** Opening Exercise data block **

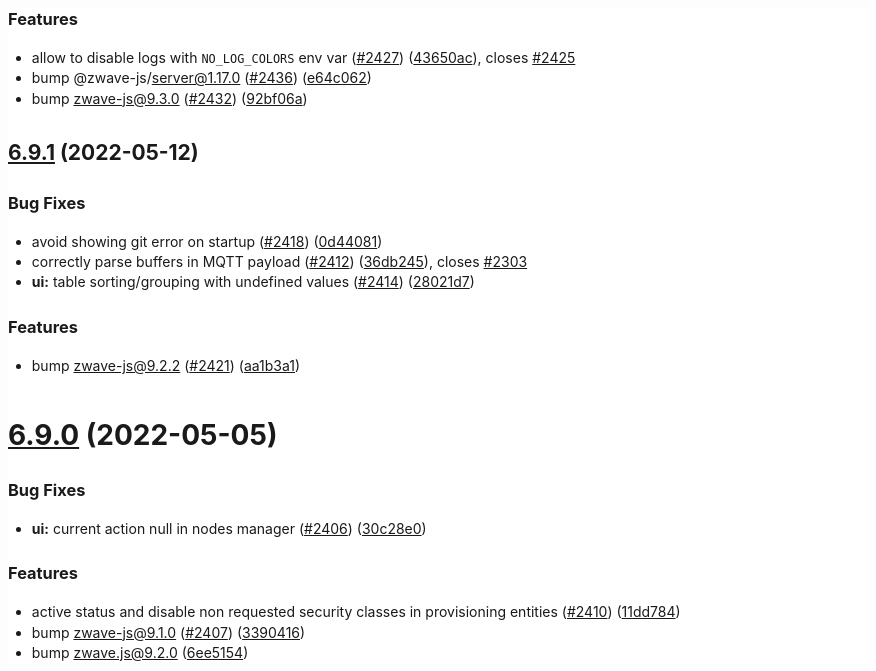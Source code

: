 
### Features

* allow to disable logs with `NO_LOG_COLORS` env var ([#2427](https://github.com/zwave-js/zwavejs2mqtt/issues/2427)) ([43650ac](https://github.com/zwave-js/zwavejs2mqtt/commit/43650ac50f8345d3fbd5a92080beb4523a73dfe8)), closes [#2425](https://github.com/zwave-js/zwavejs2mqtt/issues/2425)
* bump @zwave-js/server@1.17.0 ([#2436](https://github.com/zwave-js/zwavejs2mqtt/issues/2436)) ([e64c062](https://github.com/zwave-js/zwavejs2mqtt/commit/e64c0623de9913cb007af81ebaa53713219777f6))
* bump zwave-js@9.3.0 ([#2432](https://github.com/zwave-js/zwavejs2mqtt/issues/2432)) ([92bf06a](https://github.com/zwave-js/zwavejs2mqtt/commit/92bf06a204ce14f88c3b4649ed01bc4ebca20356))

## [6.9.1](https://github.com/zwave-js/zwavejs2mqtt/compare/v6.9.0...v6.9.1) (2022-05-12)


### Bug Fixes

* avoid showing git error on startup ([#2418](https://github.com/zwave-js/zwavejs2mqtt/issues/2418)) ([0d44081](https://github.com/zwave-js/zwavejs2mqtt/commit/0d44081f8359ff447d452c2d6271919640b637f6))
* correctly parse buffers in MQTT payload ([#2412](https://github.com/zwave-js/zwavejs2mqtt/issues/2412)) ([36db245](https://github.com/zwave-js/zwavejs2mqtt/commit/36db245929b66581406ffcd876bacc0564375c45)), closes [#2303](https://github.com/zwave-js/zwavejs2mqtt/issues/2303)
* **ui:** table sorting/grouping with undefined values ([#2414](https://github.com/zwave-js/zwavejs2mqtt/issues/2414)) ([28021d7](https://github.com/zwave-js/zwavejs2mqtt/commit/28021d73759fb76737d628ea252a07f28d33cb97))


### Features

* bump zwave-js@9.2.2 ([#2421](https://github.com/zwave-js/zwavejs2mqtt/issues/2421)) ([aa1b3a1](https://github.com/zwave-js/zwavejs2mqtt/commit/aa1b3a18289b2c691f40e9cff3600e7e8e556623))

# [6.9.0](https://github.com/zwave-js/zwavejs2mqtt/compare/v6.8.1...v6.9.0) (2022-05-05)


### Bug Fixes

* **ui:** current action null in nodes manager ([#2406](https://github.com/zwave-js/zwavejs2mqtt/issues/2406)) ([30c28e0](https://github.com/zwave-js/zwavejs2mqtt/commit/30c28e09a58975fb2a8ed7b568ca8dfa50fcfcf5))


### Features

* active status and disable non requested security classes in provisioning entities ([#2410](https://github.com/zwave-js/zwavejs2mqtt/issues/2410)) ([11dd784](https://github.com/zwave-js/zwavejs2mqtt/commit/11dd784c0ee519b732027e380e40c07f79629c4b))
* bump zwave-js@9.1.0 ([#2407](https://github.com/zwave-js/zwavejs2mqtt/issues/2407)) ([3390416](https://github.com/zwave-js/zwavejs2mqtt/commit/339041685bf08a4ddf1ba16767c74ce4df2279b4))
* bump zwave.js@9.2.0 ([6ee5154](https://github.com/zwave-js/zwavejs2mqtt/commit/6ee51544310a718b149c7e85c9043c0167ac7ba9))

** Closing Exercise data block **

> Task instructions
Report each line in the data that holds the word "disable".

> Output for this task
* allow to disable logs with `NO_LOG_COLORS` env var ([#2427](https://github.com/zwave-js/zwavejs2mqtt/issues/2427)) ([43650ac](https://github.com/zwave-js/zwavejs2mqtt/commit/43650ac50f8345d3fbd5a92080beb4523a73dfe8)), closes [#2425](https://github.com/zwave-js/zwavejs2mqtt/issues/2425)
* active status and disable non requested security classes in provisioning entities ([#2410](https://github.com/zwave-js/zwavejs2mqtt/issues/2410)) ([11dd784](https://github.com/zwave-js/zwavejs2mqtt/commit/11dd784c0ee519b732027e380e40c07f79629c4b))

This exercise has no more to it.